**Dataset extract:**
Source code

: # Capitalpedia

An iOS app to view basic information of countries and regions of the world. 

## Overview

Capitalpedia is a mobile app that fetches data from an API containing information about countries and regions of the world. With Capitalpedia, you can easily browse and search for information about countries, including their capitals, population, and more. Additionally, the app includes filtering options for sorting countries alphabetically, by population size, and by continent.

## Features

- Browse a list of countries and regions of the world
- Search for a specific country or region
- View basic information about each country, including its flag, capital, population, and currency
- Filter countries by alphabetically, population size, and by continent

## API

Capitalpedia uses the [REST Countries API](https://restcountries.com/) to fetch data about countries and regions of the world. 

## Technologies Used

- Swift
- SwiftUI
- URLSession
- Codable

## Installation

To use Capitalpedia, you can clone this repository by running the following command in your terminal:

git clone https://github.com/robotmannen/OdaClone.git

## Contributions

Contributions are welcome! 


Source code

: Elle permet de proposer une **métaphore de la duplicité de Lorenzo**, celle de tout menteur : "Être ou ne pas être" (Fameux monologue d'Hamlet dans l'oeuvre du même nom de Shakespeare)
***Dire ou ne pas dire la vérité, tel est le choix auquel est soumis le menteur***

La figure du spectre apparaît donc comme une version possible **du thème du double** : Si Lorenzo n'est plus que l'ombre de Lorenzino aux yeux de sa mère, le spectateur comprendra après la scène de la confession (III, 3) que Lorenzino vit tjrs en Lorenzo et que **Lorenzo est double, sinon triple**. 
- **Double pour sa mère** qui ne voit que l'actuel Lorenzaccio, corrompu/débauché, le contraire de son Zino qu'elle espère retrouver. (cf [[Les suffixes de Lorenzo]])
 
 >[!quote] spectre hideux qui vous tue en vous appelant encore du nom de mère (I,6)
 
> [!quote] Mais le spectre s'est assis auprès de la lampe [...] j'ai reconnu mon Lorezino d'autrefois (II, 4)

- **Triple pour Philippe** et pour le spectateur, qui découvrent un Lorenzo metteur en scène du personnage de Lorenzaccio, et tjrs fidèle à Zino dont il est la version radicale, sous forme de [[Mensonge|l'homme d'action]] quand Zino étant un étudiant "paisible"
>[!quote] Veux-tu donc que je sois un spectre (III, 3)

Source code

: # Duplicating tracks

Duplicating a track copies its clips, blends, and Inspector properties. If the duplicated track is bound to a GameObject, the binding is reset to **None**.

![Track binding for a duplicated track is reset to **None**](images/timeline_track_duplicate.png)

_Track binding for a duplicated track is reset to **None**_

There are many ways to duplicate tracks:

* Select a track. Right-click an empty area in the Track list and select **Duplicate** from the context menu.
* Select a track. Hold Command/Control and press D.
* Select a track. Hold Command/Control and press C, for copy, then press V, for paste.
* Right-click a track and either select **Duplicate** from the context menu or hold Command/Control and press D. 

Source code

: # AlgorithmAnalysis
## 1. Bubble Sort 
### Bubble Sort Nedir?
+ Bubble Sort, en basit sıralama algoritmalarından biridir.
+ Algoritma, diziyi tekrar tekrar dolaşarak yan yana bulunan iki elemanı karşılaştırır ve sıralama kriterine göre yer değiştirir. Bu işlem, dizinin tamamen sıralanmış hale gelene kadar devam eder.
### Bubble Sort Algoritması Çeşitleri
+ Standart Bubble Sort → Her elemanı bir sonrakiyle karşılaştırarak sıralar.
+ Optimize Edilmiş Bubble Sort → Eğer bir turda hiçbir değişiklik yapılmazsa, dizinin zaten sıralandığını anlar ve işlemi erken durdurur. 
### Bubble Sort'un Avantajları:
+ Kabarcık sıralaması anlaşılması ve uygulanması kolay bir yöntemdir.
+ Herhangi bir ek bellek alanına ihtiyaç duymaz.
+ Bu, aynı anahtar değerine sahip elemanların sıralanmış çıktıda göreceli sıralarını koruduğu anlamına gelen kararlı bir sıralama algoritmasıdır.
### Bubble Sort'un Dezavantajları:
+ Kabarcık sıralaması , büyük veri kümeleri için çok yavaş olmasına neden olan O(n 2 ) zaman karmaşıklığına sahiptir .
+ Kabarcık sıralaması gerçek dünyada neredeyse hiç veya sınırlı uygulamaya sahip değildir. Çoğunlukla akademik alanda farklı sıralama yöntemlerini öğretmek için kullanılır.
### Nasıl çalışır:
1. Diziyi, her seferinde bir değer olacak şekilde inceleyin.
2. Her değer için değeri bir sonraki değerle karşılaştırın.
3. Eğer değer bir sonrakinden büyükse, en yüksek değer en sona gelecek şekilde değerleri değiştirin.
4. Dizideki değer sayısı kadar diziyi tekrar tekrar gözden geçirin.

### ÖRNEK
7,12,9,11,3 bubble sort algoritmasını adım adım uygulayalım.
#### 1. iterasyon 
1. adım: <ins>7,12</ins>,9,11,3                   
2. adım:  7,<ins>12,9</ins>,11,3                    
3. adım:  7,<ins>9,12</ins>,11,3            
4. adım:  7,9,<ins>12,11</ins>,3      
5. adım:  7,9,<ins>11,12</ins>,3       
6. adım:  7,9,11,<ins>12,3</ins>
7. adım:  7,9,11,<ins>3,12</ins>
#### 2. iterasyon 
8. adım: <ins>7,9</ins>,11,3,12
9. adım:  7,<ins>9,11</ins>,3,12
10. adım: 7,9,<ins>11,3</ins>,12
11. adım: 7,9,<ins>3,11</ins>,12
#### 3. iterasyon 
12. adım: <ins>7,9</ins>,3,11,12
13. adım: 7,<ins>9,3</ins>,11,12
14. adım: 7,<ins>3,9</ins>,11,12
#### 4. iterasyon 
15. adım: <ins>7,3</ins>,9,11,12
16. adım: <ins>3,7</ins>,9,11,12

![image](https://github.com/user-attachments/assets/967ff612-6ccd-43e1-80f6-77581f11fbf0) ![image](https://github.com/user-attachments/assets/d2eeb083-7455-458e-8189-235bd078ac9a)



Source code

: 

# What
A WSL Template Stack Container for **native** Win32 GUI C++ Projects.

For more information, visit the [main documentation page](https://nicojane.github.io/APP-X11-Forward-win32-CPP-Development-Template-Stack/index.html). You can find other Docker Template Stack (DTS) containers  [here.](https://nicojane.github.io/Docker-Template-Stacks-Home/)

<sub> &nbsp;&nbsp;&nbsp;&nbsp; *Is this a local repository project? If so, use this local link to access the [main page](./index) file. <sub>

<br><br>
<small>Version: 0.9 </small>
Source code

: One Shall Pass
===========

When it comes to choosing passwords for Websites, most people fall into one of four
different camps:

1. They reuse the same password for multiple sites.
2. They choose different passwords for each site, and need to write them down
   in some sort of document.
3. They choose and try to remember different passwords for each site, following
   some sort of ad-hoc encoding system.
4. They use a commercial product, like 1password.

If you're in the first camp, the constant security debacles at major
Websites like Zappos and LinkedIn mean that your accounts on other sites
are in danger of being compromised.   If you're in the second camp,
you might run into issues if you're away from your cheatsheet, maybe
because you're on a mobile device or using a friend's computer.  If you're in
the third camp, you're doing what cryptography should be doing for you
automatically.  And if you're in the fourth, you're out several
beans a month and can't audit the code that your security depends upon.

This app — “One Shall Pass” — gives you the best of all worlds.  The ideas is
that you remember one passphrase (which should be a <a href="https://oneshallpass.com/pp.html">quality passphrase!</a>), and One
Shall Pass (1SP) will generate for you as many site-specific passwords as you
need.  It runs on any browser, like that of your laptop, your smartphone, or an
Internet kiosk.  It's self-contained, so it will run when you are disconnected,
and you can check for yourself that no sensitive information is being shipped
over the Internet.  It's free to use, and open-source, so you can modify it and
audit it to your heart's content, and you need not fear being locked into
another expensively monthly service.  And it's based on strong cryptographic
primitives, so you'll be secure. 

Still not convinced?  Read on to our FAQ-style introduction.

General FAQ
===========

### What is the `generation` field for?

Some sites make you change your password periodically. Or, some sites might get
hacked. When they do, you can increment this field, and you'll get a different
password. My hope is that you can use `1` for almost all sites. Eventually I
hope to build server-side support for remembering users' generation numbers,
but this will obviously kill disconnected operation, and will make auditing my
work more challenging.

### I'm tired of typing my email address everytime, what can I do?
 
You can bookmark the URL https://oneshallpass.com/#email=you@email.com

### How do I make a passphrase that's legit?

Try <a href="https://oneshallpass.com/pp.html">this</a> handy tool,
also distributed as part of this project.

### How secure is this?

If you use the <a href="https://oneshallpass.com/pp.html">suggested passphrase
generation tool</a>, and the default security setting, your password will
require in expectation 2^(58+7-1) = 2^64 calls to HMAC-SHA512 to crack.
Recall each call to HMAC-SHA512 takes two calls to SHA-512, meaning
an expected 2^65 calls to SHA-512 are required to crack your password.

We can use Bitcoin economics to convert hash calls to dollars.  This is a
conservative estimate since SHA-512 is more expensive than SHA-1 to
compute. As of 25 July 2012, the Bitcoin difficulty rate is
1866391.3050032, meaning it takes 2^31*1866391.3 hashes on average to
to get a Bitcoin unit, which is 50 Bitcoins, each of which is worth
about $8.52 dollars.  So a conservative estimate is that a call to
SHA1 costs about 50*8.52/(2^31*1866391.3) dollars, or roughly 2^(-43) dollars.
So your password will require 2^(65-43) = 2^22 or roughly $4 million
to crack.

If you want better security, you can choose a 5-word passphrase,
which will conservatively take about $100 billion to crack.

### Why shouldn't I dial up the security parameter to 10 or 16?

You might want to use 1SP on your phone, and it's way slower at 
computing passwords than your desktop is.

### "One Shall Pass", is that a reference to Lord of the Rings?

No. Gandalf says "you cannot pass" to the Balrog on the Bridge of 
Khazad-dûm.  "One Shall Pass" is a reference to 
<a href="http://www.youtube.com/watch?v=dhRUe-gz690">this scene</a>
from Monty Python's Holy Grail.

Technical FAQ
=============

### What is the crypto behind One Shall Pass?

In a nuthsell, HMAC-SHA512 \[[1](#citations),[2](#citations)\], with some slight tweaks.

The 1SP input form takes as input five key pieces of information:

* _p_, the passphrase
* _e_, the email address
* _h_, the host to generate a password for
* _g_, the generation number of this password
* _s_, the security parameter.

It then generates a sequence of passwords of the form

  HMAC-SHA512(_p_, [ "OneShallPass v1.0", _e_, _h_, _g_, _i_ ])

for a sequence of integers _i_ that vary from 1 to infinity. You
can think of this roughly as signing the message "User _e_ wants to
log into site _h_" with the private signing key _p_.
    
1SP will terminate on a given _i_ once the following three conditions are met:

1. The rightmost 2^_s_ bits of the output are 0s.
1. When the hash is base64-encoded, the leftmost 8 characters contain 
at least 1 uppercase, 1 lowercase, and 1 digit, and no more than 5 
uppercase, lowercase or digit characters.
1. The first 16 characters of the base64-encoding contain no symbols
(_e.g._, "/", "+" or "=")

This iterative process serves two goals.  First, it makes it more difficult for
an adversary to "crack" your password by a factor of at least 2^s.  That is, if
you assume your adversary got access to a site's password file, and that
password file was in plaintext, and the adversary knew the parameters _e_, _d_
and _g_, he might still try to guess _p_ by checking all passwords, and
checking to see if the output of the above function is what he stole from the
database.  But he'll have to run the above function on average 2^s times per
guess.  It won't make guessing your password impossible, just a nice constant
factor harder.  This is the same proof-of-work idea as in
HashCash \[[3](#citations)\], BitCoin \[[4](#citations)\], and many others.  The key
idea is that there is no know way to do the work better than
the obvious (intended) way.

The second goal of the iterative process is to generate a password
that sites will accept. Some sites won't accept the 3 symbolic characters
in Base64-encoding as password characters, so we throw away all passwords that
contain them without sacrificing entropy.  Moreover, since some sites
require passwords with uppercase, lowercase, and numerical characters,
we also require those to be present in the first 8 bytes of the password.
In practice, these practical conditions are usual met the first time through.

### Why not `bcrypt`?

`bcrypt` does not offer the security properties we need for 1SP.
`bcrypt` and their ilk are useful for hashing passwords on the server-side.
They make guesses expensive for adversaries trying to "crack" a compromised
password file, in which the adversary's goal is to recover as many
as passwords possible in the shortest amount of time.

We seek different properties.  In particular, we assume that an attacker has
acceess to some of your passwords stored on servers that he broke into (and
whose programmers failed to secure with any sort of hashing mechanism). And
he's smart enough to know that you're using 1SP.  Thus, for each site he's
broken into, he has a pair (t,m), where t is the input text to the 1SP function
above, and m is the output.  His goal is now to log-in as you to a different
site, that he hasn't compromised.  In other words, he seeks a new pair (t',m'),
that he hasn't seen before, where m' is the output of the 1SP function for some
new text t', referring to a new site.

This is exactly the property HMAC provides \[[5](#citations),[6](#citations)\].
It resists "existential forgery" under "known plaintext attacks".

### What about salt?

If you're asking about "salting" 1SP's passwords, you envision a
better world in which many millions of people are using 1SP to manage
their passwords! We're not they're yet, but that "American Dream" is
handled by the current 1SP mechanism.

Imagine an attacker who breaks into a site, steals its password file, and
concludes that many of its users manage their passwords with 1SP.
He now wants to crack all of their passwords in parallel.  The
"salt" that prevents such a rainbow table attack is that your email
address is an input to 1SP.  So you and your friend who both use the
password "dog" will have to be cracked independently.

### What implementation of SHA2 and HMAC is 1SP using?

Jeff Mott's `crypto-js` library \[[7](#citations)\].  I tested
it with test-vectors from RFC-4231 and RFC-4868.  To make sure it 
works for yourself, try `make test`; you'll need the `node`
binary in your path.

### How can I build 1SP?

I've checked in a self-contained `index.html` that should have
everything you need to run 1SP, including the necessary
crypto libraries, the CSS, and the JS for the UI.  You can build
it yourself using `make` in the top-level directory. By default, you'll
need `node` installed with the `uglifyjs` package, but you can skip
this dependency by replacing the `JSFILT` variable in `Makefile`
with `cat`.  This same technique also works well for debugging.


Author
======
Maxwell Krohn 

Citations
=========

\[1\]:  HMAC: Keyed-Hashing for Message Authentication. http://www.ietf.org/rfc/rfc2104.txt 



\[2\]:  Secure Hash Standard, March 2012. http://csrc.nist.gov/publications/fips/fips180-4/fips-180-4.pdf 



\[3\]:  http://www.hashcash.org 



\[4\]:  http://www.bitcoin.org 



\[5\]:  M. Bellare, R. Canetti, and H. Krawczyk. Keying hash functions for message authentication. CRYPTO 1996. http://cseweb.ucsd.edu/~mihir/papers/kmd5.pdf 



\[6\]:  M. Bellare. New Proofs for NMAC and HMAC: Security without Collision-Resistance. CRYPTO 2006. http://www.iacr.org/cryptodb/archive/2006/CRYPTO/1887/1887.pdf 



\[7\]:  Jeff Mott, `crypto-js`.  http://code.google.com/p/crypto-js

**What is required:**
Print exactly the lines above, starting at the line that contains "M. Bellare. New" and ending with the last line of the records, both included.

**Answer for this exercise:**
\[6\]:  M. Bellare. New Proofs for NMAC and HMAC: Security without Collision-Resistance. CRYPTO 2006. http://www.iacr.org/cryptodb/archive/2006/CRYPTO/1887/1887.pdf 



\[7\]:  Jeff Mott, `crypto-js`.  http://code.google.com/p/crypto-js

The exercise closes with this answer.